Petasan yang memancarkan butir-butir cahaya indah berbagai warna di angkasa itu masuk kategori F3 alias berbahaya. Pada 2000, di Enschede terjadi bencana besar akibat petasan. Sebuah gudang penyimpanan petasan meledak. Ledakan itu memicu ledakan di gudang penyimpanan petasan lainnya. Akibat ledakan beruntun di gudang-gudang petasan itu, 200 rumah hangus terbakar, 23 orang meninggal dunia, dan 950 orang lainnya luka-luka. Tapi itu tidak membuat penggemar petasan jera lalu meninggalkan tradisi itu. Jumlah uang “dibakar” setiap tahunnya meningkat.

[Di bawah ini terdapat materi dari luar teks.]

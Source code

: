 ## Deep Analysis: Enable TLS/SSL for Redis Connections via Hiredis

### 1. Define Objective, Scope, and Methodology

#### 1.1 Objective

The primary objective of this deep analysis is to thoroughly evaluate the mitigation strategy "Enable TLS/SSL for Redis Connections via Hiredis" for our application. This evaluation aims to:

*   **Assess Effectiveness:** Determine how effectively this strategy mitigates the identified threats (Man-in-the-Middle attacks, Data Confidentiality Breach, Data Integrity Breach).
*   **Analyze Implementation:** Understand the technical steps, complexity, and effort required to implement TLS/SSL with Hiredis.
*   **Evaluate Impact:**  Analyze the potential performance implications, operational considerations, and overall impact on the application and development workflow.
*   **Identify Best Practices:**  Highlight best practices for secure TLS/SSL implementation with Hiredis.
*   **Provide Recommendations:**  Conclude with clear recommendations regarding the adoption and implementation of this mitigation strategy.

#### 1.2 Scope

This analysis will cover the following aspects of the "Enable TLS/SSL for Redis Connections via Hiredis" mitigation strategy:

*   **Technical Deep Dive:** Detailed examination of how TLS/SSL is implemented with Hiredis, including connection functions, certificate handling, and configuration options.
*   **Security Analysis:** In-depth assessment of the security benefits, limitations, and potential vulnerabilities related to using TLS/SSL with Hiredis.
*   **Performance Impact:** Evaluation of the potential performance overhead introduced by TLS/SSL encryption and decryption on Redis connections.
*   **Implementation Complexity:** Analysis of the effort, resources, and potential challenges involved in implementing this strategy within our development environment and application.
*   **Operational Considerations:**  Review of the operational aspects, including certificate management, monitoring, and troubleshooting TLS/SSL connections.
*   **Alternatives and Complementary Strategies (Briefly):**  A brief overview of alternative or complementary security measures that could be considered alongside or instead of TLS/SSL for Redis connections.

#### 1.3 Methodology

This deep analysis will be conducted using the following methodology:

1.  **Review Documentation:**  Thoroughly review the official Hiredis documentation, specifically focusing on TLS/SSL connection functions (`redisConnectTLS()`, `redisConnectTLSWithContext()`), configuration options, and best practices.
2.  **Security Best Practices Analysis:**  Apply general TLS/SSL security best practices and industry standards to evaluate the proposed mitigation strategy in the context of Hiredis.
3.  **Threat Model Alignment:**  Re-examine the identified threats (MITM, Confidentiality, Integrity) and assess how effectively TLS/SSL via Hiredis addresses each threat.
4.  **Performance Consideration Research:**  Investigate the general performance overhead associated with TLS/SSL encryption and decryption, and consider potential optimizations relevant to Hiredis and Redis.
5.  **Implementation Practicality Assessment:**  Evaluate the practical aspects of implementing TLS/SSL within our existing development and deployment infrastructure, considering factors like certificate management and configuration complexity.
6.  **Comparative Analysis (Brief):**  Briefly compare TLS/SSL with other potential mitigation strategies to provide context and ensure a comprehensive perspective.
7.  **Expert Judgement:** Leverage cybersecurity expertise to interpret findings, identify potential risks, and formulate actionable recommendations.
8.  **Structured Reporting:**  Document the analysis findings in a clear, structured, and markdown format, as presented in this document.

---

Pemerintah pun mengeluarkan aturan tegas. Barangsiapa yang kedapatan menyulut petasan jenis itu, akan dikenakan denda minimal 100 euro. Besarnya denda ditentukan dari seberapa banyak orang itu memiliki dan menyulut petasan terlarang itu. Namun peraturan tinggallah peraturan. Beda dengan kenyataan yang terjadi.
Pada 2017 pemerintah Negeri Kincir Angin itu membuat survey. Hasilnya begitu mengejutkan, jumlah uang yang dibelanjakan penduduk untuk membeli petasan sangat fantastis. Besarnya 65 juta euro pada 2015, dan 68 juta euro pada 2017. Jumlah ini setara kurang lebih 1 trilyun rupiah. Wow! Jumlah uang sebesar itu belum termasuk petasan ilegal, yang meski dilarang tapi tetap bisa beredar di pasaran.

Bila seseorang ketahuan memiliki petasan ilegal, ia akan didenda tinggi dan tidak bisa mendapat VOG (Verklaring Omtrent het Gedragd) alias Surat Keterangan Berkelakuan Baik dari pemerintah. Surat itu dibutuhkan bila orang ingin melamar suatu pekerjaan atau melanjutkan pendidikan ke bidang-bidang tertentu. Meski dilarang dengan sanksi keras, mereka tetap membeli petasan ilegal secara diam-diam di daerah perbatasan.